According to Bloomberg, prices rose 4.3 per cent in New York to the highest since early March. The forward curves for both West Texas Intermediate and Brent have strengthened thanks to rising demand from Asia and progress toward a widespread vaccine rollout. The rally accelerated with the start of a formal transition process to U.S. President-elect Joe Biden sending The Dow Jones Industrial Average past 30,000 for the first time.

Meanwhile, the industry-funded American Petroleum Institute was said to report that U.S. crude supplies rose 3.8 million barrels last week. The report also showed an increase in gasoline inventories, but a draw in distillate stockpiles.

“The fact that we have more certainty on what hopefully is an orderly transition is putting some wind in the sails for crude,” said Stewart Glickman, energy equity analyst at CFRA Research. “The biggest issue ahead is how willing they’ll be to cross the aisle and enable a stimulus package to happen. That’s going to be a primary driver” for prices.

The start of the transition process for the U.S. presidency offers a welcome sense of certainty following disputes over the outcome of the November 3 election. Additionally, reports that Biden is planning to tap former Federal Reserve chair Janet Yellen for Treasury Secretary is also raising hopes for more economic stimulus that could provide a much needed demand boost.

One of the most significant shifts in the shape of the forward curve is the strengthening of the so-called WTI red spread, with futures for December of next year at a premium relative to December 2022. The move to backwardation often attracts passive flows into the market, leading to further price rallies. The spread between Brent’s nearest contracts also flipped this week to the bullish structure.

Still, some concerns linger over whether the Organization of Petroleum Exporting Countries and its allies can keep output in check with rising crude prices possibly tempting some of the most cash-strapped members. The producer group meets at the end of the month to discuss whether to delay its planned tapering of output cuts in January.

“People may be getting a little bit ahead of themselves,” said Michael Lynch, president of Strategic Energy & Economic Research. “The question becomes what happens on the supply side now, especially with OPEC’s ministerial meeting coming up. Are they going to be able to convince countries to hold the line if prices are recovering?”
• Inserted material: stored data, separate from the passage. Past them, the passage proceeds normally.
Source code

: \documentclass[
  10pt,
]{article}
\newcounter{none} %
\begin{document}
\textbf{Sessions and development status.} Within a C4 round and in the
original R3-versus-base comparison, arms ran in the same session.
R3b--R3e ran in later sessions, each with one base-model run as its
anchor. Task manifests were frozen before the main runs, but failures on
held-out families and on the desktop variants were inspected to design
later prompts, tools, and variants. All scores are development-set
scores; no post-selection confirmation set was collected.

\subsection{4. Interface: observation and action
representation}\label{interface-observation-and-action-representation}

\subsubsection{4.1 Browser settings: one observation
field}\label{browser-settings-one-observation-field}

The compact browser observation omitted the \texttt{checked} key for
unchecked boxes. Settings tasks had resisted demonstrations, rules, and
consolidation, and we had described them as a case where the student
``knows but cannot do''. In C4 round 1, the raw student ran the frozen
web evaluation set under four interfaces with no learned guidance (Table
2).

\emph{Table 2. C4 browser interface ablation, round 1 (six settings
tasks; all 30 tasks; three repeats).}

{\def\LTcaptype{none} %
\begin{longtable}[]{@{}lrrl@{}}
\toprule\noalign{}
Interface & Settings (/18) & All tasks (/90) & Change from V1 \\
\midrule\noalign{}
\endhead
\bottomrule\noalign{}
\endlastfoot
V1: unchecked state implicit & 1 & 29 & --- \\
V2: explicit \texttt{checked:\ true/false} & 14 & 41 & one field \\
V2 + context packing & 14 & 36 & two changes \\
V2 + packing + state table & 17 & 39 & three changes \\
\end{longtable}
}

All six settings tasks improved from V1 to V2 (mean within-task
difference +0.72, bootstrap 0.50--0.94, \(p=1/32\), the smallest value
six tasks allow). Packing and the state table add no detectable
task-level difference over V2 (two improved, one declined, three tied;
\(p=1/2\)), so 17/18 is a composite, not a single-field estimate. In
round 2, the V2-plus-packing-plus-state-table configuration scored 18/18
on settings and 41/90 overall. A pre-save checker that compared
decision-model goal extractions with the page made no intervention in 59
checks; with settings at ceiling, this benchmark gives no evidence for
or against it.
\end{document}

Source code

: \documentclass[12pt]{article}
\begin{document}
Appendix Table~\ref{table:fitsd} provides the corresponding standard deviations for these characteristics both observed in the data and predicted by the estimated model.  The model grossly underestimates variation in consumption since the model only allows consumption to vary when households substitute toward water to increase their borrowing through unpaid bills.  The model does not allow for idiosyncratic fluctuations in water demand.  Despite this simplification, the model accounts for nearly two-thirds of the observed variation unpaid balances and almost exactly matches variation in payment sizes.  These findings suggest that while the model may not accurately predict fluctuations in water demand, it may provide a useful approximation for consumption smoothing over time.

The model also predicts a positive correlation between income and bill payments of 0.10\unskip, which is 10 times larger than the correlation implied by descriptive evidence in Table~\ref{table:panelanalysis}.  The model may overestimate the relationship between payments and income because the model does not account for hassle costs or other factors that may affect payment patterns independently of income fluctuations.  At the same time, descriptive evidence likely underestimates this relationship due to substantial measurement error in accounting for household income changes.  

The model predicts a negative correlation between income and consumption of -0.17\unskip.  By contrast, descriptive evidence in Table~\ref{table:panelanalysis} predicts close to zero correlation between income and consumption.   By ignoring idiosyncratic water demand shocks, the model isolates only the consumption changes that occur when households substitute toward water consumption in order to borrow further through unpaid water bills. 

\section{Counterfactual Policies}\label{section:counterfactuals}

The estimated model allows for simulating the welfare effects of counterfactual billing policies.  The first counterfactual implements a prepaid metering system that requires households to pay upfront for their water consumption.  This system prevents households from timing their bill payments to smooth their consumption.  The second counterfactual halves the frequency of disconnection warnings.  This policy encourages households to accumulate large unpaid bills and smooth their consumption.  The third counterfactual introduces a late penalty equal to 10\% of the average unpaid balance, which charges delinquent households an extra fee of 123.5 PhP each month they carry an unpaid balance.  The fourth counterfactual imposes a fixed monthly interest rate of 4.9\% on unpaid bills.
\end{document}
West Texas Intermediate for January delivery traded at $44.81 a barrel after settling at $44.91 a barrel. The contract earlier rose as much as five per cent to over $45 a barrel for the first time since March.    Brent for January settlement added $1.80 to $47.86 a barrel. Both benchmarks are at the highest since March 5.

But while the market may be strengthening on the outlook for improved demand in the near future, the pandemic’s effects are still rippling around the globe. Total SE said it will halt its Donges refinery for several months as it’s currently unprofitable due to weak demand. Several refineries in the U.S. have shut because of the collapse in fuel demand.

While inventories at the nation’s biggest storage hub in Cushing, Oklahoma, should ultimately tighten, WTI timespreads face further weakness in the near term amid rising Canadian supplies and risks to refining demand, according to a BofA Global Research report. The API report showed a draw in supplies at Cushing. Inventories there have steadily climbed over recent weeks to levels last seen in May.

“Over the coming months, Canadian supply will likely recover further as oil sands operations are restored, but production in the Bakken, Niobrara, and Oklahoma will likely be nearly flat versus current levels,” the BofA Global Research report said. “This, combined with the potential for weaker refinery demand on lockdowns could push Cushing inventories higher in the coming weeks.”

Also, in August 2020, U.S. offshore production fell by the most on a monthly basis since September 2008, due to several hurricanes. Offshore output fell by 453,000 barrels per day (bpd) reflecting a decline of 27 per cent. This made production to fall to 1.2 million barrels per day for the month, a seven-year low. The drop in production also aided oil price rise.

However, the Energy Information Administration (EIA) expects oil output to recover to nearly 1.92 million barrels per day by December 2020.